Home Animals Ancient ancestors of horses, rhinos may have originated in India

Ancient ancestors of horses, rhinos may have originated in India

Paleontologists at John Hopkins University School of Medicine are celebrating the discovery of what some are calling a ‘missing link’ that shows horses, rhinos, and tapirs all had a common ancestor. They dubbed the newly found creature Cambaytherium thewissi.

The horses, rhinos, and tapirs we know today belong to the biological order Perissodactyla, which means ‘odd-toes ungulates,’ or animals that have an uneven number of toes on their hind feet and share a distinctive digestive system.

Although paleontologists knew of Perissodactyla fossils dating from as far back as 56 million years ago, evidence of their earlier evolution was lacking, said lead researcher Dr. Ken Rose from Johns Hopkins University School of Medicine, in a report by The Daily Mail. Now, however, Rose and his colleagues have discovered an intermediate form linking Perissodactyla to a more ancient animal.

Back in 2001, Rose’s team and their Indian colleagues started exploring certain Eocene sediments in what is now western India for evidence of Perissodactyla. Working at the edge of an open-pit coal mine in Gujarat, they unearthed a treasure trove of ancient bones and teeth dating back to about 54.5 million years ago.

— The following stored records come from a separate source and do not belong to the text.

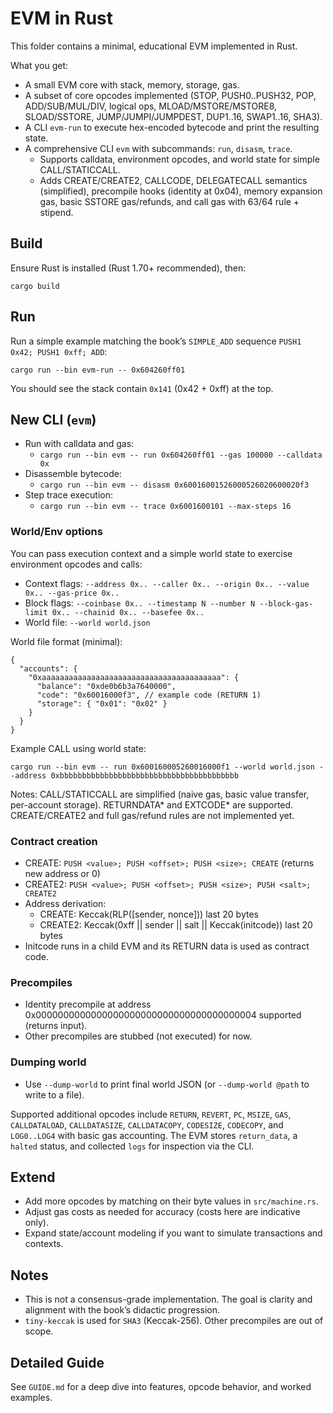 # EVM in Rust

This folder contains a minimal, educational EVM implemented in Rust.

What you get:

- A small EVM core with stack, memory, storage, gas.
- A subset of core opcodes implemented (STOP, PUSH0..PUSH32, POP, ADD/SUB/MUL/DIV, logical ops, MLOAD/MSTORE/MSTORE8, SLOAD/SSTORE, JUMP/JUMPI/JUMPDEST, DUP1..16, SWAP1..16, SHA3).
- A CLI `evm-run` to execute hex-encoded bytecode and print the resulting state.
- A comprehensive CLI `evm` with subcommands: `run`, `disasm`, `trace`.
  - Supports calldata, environment opcodes, and world state for simple CALL/STATICCALL.
  - Adds CREATE/CREATE2, CALLCODE, DELEGATECALL semantics (simplified), precompile hooks (identity at 0x04), memory expansion gas, basic SSTORE gas/refunds, and call gas with 63/64 rule + stipend.

## Build

Ensure Rust is installed (Rust 1.70+ recommended), then:

```
cargo build
```

## Run

Run a simple example matching the book’s `SIMPLE_ADD` sequence `PUSH1 0x42; PUSH1 0xff; ADD`:

```
cargo run --bin evm-run -- 0x604260ff01
```

You should see the stack contain `0x141` (0x42 + 0xff) at the top.

## New CLI (`evm`)

- Run with calldata and gas:
  - `cargo run --bin evm -- run 0x604260ff01 --gas 100000 --calldata 0x`
- Disassemble bytecode:
  - `cargo run --bin evm -- disasm 0x60016001526000526020600020f3`
- Step trace execution:
  - `cargo run --bin evm -- trace 0x6001600101 --max-steps 16`

### World/Env options

You can pass execution context and a simple world state to exercise environment opcodes and calls:

- Context flags: `--address 0x.. --caller 0x.. --origin 0x.. --value 0x.. --gas-price 0x..`
- Block flags: `--coinbase 0x.. --timestamp N --number N --block-gas-limit 0x.. --chainid 0x.. --basefee 0x..`
- World file: `--world world.json`

World file format (minimal):

```
{
  "accounts": {
    "0xaaaaaaaaaaaaaaaaaaaaaaaaaaaaaaaaaaaaaaaa": {
      "balance": "0xde0b6b3a7640000",
      "code": "0x60016000f3", // example code (RETURN 1)
      "storage": { "0x01": "0x02" }
    }
  }
}
```

Example CALL using world state:

```
cargo run --bin evm -- run 0x600160005260016000f1 --world world.json --address 0xbbbbbbbbbbbbbbbbbbbbbbbbbbbbbbbbbbbbbbbb
```

Notes: CALL/STATICCALL are simplified (naive gas, basic value transfer, per-account storage). RETURNDATA* and EXTCODE* are supported. CREATE/CREATE2 and full gas/refund rules are not implemented yet.
 
### Contract creation

- CREATE: `PUSH <value>; PUSH <offset>; PUSH <size>; CREATE` (returns new address or 0)
- CREATE2: `PUSH <value>; PUSH <offset>; PUSH <size>; PUSH <salt>; CREATE2`
- Address derivation:
  - CREATE: Keccak(RLP([sender, nonce])) last 20 bytes
  - CREATE2: Keccak(0xff || sender || salt || Keccak(initcode)) last 20 bytes
- Initcode runs in a child EVM and its RETURN data is used as contract code.

### Precompiles

- Identity precompile at address 0x0000000000000000000000000000000000000004 supported (returns input).
- Other precompiles are stubbed (not executed) for now.

### Dumping world

- Use `--dump-world` to print final world JSON (or `--dump-world @path` to write to a file).

Supported additional opcodes include `RETURN`, `REVERT`, `PC`, `MSIZE`, `GAS`, `CALLDATALOAD`, `CALLDATASIZE`, `CALLDATACOPY`, `CODESIZE`, `CODECOPY`, and `LOG0..LOG4` with basic gas accounting. The EVM stores `return_data`, a `halted` status, and collected `logs` for inspection via the CLI.

## Extend

- Add more opcodes by matching on their byte values in `src/machine.rs`.
- Adjust gas costs as needed for accuracy (costs here are indicative only).
- Expand state/account modeling if you want to simulate transactions and contexts.

## Notes

- This is not a consensus-grade implementation. The goal is clarity and alignment with the book’s didactic progression.
- `tiny-keccak` is used for `SHA3` (Keccak-256). Other precompiles are out of scope.

## Detailed Guide

See `GUIDE.md` for a deep dive into features, opcode behavior, and worked examples.
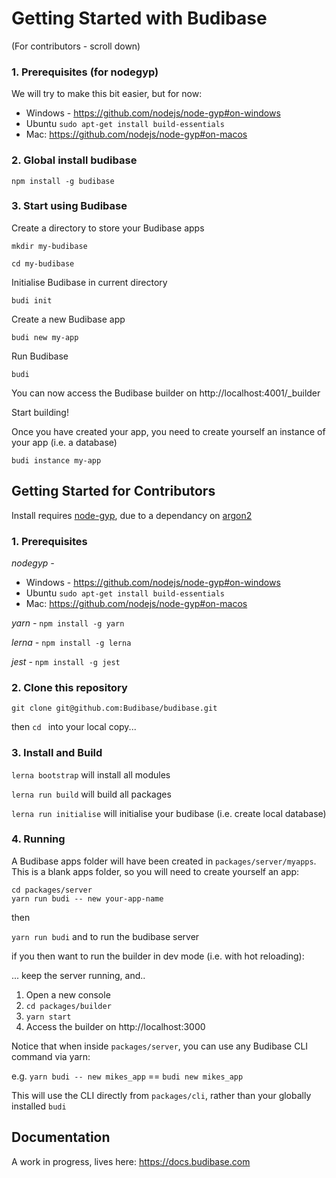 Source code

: # Getting Started with Budibase

(For contributors - scroll down)

### 1. Prerequisites (for nodegyp)

We will try to make this bit easier, but for now:

- Windows  - https://github.com/nodejs/node-gyp#on-windows
- Ubuntu `sudo apt-get install build-essentials`
- Mac: https://github.com/nodejs/node-gyp#on-macos

### 2. Global install budibase

`npm install -g budibase`

### 3. Start using Budibase

Create a directory to store your Budibase apps

`mkdir my-budibase`

`cd my-budibase`

Initialise Budibase in current directory

`budi init`

Create a new Budibase app

`budi new my-app`

Run Budibase

`budi`

You can now access the Budibase builder on http://localhost:4001/_builder

Start building!

Once you have created your app, you need to create yourself an instance of your app (i.e. a database)

`budi instance my-app`

## Getting Started for Contributors

Install requires [node-gyp](https://github.com/nodejs/node-gyp), due to a dependancy on [argon2](https://github.com/ranisalt/node-argon2)

### 1.  Prerequisites

*nodegyp -*

  - Windows  - https://github.com/nodejs/node-gyp#on-windows
  - Ubuntu `sudo apt-get install build-essentials`
  - Mac: https://github.com/nodejs/node-gyp#on-macos

*yarn -* `npm install -g yarn`

*lerna -* `npm install -g lerna`

*jest* - `npm install -g jest`

### 2. Clone this repository

`git clone git@github.com:Budibase/budibase.git`

then `cd ` into your local copy...

### 3.  Install and Build

`lerna bootstrap` will install all modules

`lerna run build` will build all packages

`lerna run initialise` will initialise your budibase (i.e. create local database)

### 4. Running

A Budibase apps folder will have been created in `packages/server/myapps`. This is a blank apps folder, so you will need to create yourself an app:

```
cd packages/server
yarn run budi -- new your-app-name
```

then 

`yarn run budi` and to run the budibase server

if you then want to run the builder in dev mode (i.e. with hot reloading):

... keep the server running, and..
1. Open a new console
2. `cd packages/builder`
3. `yarn start`
4. Access the builder on http://localhost:3000

Notice that when inside `packages/server`, you can use any Budibase CLI command via yarn:

e.g. `yarn budi -- new mikes_app` == `budi new mikes_app`

This will use the CLI directly from `packages/cli`, rather than your globally installed `budi`

## Documentation

A work in progress, lives here: https://docs.budibase.com




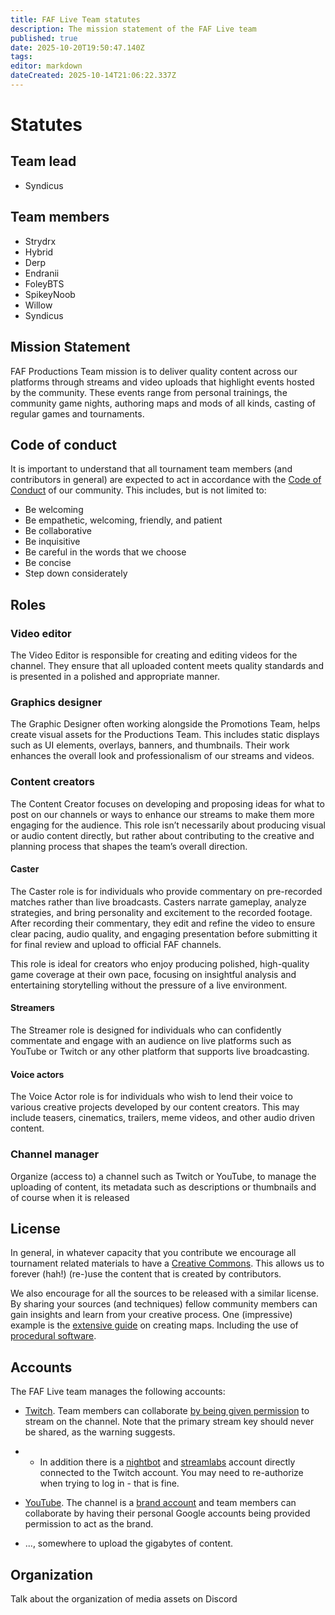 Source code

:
 ```yaml
---
title: FAF Live Team statutes
description: The mission statement of the FAF Live team
published: true
date: 2025-10-20T19:50:47.140Z
tags: 
editor: markdown
dateCreated: 2025-10-14T21:06:22.337Z
---
```


# Statutes

## Team lead

- Syndicus

## Team members
 - Strydrx
 - Hybrid 
 - Derp
 - Endranii
 - FoleyBTS
 - SpikeyNoob
 - Willow
 - Syndicus
 
## Mission Statement

FAF Productions Team mission is to deliver quality content across our platforms through streams and video uploads that highlight events hosted by the community. These events range from personal trainings, the community game nights, authoring maps and mods of all kinds, casting of regular games and tournaments.

## Code of conduct

It is important to understand that all tournament team members (and contributors in general) are expected to act in accordance with the [Code of Conduct](https://forum.faforever.com/topic/2051/faf-code-of-conduct/1) of our community. This includes, but is not limited to:

 - Be welcoming
 - Be empathetic, welcoming, friendly, and patient
 - Be collaborative
 - Be inquisitive
 - Be careful in the words that we choose
 - Be concise
 - Step down considerately

## Roles

### Video editor

The Video Editor is responsible for creating and editing videos for the channel. They ensure that all uploaded content meets quality standards and is presented in a polished and appropriate manner.

### Graphics designer

The Graphic Designer often working alongside the Promotions Team, helps create visual assets for the Productions Team. This includes static displays such as UI elements, overlays, banners, and thumbnails. Their work enhances the overall look and professionalism of our streams and videos.

### Content creators

The Content Creator focuses on developing and proposing ideas for what to post on our channels or ways to enhance our streams to make them more engaging for the audience. This role isn’t necessarily about producing visual or audio content directly, but rather about contributing to the creative and planning process that shapes the team’s overall direction.

#### Caster

The Caster role is for individuals who provide commentary on pre-recorded matches rather than live broadcasts. Casters narrate gameplay, analyze strategies, and bring personality and excitement to the recorded footage. After recording their commentary, they edit and refine the video to ensure clear pacing, audio quality, and engaging presentation before submitting it for final review and upload to official FAF channels.

This role is ideal for creators who enjoy producing polished, high-quality game coverage at their own pace, focusing on insightful analysis and entertaining storytelling without the pressure of a live environment.

#### Streamers

The Streamer role is designed for individuals who can confidently commentate and engage with an audience on live platforms such as YouTube or Twitch or any other platform that supports live broadcasting.


#### Voice actors

The Voice Actor role is for individuals who wish to lend their voice to various creative projects developed by our content creators. This may include teasers, cinematics, trailers, meme videos, and other audio driven content.

### Channel manager

Organize (access to) a channel such as Twitch or YouTube, to manage the uploading of content, its metadata such as descriptions or thumbnails and of course when it is released

## License

In general, in whatever capacity that you contribute we encourage all tournament related materials to have a [Creative Commons](https://creativecommons.org/licenses/). This allows us to forever (hah!) (re-)use the content that is created by contributors. 

We also encourage for all the sources to be released with a similar license. By sharing your sources (and techniques) fellow community members can gain insights and learn from your creative process. One (impressive) example is the [extensive guide](https://wiki.faforever.com/en/Development/Mapping) on creating maps. Including the use of [procedural software](https://wiki.faforever.com/en/Development/Mapping/Gaea).

## Accounts

The FAF Live team manages the following accounts:

- [Twitch](https://www.twitch.tv/faflive). Team members can collaborate [by being given permission](https://help.twitch.tv/s/article/twitch-stream-key-faq?language=en_US#Authorized) to stream on the channel. Note that the primary stream key should never be shared, as the warning suggests.
- - In addition there is a [nightbot](https://nightbot.tv) and [streamlabs](https://streamlabs.com/) account directly connected to the Twitch account. You may need to re-authorize when trying to log in - that is fine.

- [YouTube](https://www.youtube.com/@ForgedAllianceForever). The channel is a [brand account](https://support.google.com/youtube/answer/7001996) and team members can collaborate by having their personal Google accounts being provided permission to act as the brand.

- ..., somewhere to upload the gigabytes of content.

## Organization

Talk about the organization of media assets on Discord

The wealth of fossils also is providing insight into the period when the Indian subcontinent was still an island inching toward a collision with Asia—raising the possibility that Cambaytherium originated there.

Interestingly, however, even when India was separated from the mainland, it had primates similar to those that roamed Europe at the time, Rose said in a report by ZeeNews. A possible explanation is that at some point in India’s seafaring sojourn, it passed close enough to the Horn of Africa or the Arabian peninsula that a land bridge formed, allowing two-way migration for their inhabitants.

Nevertheless, Cambaytherium’s unique features suggest that the Indian land mass remained isolated from both Africa and Asia for quite some time.

The researchers provide details of their discovery online in the journal Nature Communications.